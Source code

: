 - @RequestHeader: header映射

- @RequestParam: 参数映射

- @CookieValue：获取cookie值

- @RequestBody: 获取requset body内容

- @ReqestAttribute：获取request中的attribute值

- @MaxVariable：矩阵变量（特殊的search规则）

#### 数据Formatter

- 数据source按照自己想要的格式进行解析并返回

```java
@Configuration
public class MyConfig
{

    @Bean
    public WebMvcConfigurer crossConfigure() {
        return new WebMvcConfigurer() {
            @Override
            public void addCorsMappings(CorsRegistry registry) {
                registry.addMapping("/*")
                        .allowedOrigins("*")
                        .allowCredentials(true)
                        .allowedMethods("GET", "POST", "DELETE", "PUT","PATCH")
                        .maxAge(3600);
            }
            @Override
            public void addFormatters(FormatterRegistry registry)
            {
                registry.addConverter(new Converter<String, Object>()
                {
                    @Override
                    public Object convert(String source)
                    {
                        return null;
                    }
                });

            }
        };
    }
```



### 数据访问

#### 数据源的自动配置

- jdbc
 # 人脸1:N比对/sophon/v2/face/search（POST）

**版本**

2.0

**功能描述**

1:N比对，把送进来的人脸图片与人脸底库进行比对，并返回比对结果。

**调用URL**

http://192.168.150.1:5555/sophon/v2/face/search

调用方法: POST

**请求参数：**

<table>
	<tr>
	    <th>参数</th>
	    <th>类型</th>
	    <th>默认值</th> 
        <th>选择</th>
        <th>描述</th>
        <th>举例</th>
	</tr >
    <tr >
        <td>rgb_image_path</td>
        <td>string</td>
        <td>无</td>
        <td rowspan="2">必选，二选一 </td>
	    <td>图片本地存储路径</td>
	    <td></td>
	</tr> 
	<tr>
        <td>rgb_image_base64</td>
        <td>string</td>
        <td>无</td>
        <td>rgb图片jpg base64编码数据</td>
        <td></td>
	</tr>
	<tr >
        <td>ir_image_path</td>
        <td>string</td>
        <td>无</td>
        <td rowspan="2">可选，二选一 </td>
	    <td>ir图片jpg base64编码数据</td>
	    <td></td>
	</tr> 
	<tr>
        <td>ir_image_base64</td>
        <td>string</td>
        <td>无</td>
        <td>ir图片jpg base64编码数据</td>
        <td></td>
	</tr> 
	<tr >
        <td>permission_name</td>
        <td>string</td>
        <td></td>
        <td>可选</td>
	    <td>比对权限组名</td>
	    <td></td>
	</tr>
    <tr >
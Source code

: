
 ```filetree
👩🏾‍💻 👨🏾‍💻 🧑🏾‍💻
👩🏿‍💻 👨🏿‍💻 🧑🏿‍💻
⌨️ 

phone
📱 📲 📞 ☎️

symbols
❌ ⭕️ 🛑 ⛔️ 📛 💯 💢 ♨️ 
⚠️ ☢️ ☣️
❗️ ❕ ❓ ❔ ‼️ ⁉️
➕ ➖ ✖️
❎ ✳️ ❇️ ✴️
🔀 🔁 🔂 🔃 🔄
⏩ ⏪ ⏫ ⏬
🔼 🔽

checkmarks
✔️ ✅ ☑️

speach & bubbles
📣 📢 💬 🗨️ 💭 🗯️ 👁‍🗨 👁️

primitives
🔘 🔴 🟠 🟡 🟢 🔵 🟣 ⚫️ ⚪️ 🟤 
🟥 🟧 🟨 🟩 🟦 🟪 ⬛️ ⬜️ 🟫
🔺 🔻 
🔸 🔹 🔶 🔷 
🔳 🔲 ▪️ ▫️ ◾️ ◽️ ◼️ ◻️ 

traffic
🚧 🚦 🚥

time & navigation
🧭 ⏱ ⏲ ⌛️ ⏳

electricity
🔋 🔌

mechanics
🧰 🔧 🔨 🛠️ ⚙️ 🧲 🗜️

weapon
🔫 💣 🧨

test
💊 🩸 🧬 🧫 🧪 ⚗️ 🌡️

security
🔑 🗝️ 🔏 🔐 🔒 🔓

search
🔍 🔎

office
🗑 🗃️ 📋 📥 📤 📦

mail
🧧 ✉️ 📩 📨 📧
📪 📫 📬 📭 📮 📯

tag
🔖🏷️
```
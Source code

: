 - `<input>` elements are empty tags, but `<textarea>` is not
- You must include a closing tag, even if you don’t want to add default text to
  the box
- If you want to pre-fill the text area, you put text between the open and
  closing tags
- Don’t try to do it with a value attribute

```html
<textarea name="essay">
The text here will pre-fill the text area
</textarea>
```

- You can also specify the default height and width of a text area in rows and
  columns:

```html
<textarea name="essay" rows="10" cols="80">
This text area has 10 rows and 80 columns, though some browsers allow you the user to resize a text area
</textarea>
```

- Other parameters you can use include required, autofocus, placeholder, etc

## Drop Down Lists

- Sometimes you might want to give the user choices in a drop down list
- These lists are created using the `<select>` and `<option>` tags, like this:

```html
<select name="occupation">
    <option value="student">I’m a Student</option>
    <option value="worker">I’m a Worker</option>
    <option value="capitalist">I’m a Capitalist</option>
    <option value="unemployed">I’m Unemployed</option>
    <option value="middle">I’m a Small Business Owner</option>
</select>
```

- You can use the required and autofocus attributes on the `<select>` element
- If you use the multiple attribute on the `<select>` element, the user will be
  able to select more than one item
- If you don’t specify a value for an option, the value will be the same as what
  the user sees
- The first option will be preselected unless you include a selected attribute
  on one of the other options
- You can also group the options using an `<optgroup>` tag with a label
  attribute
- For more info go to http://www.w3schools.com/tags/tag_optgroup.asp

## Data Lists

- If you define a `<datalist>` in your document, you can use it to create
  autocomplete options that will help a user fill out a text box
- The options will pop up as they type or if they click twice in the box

** TASK INSTRUCTIONS **
Output every entry exactly as given.

** WRITTEN SOLUTION **
Source code

: - @RequestHeader: header映射

- @RequestParam: 参数映射

- @CookieValue：获取cookie值

- @RequestBody: 获取requset body内容

- @ReqestAttribute：获取request中的attribute值

- @MaxVariable：矩阵变量（特殊的search规则）

#### 数据Formatter

- 数据source按照自己想要的格式进行解析并返回

```java
@Configuration
public class MyConfig
{

    @Bean
    public WebMvcConfigurer crossConfigure() {
        return new WebMvcConfigurer() {
            @Override
            public void addCorsMappings(CorsRegistry registry) {
                registry.addMapping("/*")
                        .allowedOrigins("*")
                        .allowCredentials(true)
                        .allowedMethods("GET", "POST", "DELETE", "PUT","PATCH")
                        .maxAge(3600);
            }
            @Override
            public void addFormatters(FormatterRegistry registry)
            {
                registry.addConverter(new Converter<String, Object>()
                {
                    @Override
                    public Object convert(String source)
                    {
                        return null;
                    }
                });

            }
        };
    }
```



### 数据访问

#### 数据源的自动配置

- jdbc
 # 人脸1:N比对/sophon/v2/face/search（POST）

**版本**

2.0

**功能描述**

1:N比对，把送进来的人脸图片与人脸底库进行比对，并返回比对结果。

**调用URL**

http://192.168.150.1:5555/sophon/v2/face/search

调用方法: POST

**请求参数：**

<table>
	<tr>
	    <th>参数</th>
	    <th>类型</th>
	    <th>默认值</th> 
        <th>选择</th>
        <th>描述</th>
        <th>举例</th>
	</tr >
    <tr >
        <td>rgb_image_path</td>
        <td>string</td>
        <td>无</td>
        <td rowspan="2">必选，二选一 </td>
	    <td>图片本地存储路径</td>
	    <td></td>
	</tr> 
	<tr>
        <td>rgb_image_base64</td>
        <td>string</td>
        <td>无</td>
        <td>rgb图片jpg base64编码数据</td>
        <td></td>
	</tr>
	<tr >
        <td>ir_image_path</td>
        <td>string</td>
        <td>无</td>
        <td rowspan="2">可选，二选一 </td>
	    <td>ir图片jpg base64编码数据</td>
	    <td></td>
	</tr> 
	<tr>
        <td>ir_image_base64</td>
        <td>string</td>
        <td>无</td>
        <td>ir图片jpg base64编码数据</td>
        <td></td>
	</tr> 
	<tr >
        <td>permission_name</td>
        <td>string</td>
        <td></td>
        <td>可选</td>
	    <td>比对权限组名</td>
	    <td></td>
	</tr>
    <tr >
Source code

:
 ```filetree
👩🏾‍💻 👨🏾‍💻 🧑🏾‍💻
👩🏿‍💻 👨🏿‍💻 🧑🏿‍💻
⌨️ 

phone
📱 📲 📞 ☎️

symbols
❌ ⭕️ 🛑 ⛔️ 📛 💯 💢 ♨️ 
⚠️ ☢️ ☣️
❗️ ❕ ❓ ❔ ‼️ ⁉️
➕ ➖ ✖️
❎ ✳️ ❇️ ✴️
🔀 🔁 🔂 🔃 🔄
⏩ ⏪ ⏫ ⏬
🔼 🔽

checkmarks
✔️ ✅ ☑️

speach & bubbles
📣 📢 💬 🗨️ 💭 🗯️ 👁‍🗨 👁️

primitives
🔘 🔴 🟠 🟡 🟢 🔵 🟣 ⚫️ ⚪️ 🟤 
🟥 🟧 🟨 🟩 🟦 🟪 ⬛️ ⬜️ 🟫
🔺 🔻 
🔸 🔹 🔶 🔷 
🔳 🔲 ▪️ ▫️ ◾️ ◽️ ◼️ ◻️ 

traffic
🚧 🚦 🚥

time & navigation
🧭 ⏱ ⏲ ⌛️ ⏳

electricity
🔋 🔌

mechanics
🧰 🔧 🔨 🛠️ ⚙️ 🧲 🗜️

weapon
🔫 💣 🧨

test
💊 🩸 🧬 🧫 🧪 ⚗️ 🌡️

security
🔑 🗝️ 🔏 🔐 🔒 🔓

search
🔍 🔎

office
🗑 🗃️ 📋 📥 📤 📦

mail
🧧 ✉️ 📩 📨 📧
📪 📫 📬 📭 📮 📯

tag
🔖🏷️
```
Source code

: - `<input>` elements are empty tags, but `<textarea>` is not
- You must include a closing tag, even if you don’t want to add default text to
  the box
- If you want to pre-fill the text area, you put text between the open and
  closing tags
- Don’t try to do it with a value attribute

```html
<textarea name="essay">
The text here will pre-fill the text area
</textarea>
```

- You can also specify the default height and width of a text area in rows and
  columns:

```html
<textarea name="essay" rows="10" cols="80">
This text area has 10 rows and 80 columns, though some browsers allow you the user to resize a text area
</textarea>
```

- Other parameters you can use include required, autofocus, placeholder, etc

## Drop Down Lists

- Sometimes you might want to give the user choices in a drop down list
- These lists are created using the `<select>` and `<option>` tags, like this:

```html
<select name="occupation">
    <option value="student">I’m a Student</option>
    <option value="worker">I’m a Worker</option>
    <option value="capitalist">I’m a Capitalist</option>
    <option value="unemployed">I’m Unemployed</option>
    <option value="middle">I’m a Small Business Owner</option>
</select>
```

- You can use the required and autofocus attributes on the `<select>` element
- If you use the multiple attribute on the `<select>` element, the user will be
  able to select more than one item
- If you don’t specify a value for an option, the value will be the same as what
  the user sees
- The first option will be preselected unless you include a selected attribute
  on one of the other options
- You can also group the options using an `<optgroup>` tag with a label
  attribute
- For more info go to http://www.w3schools.com/tags/tag_optgroup.asp

## Data Lists

- If you define a `<datalist>` in your document, you can use it to create
  autocomplete options that will help a user fill out a text box
- The options will pop up as they type or if they click twice in the box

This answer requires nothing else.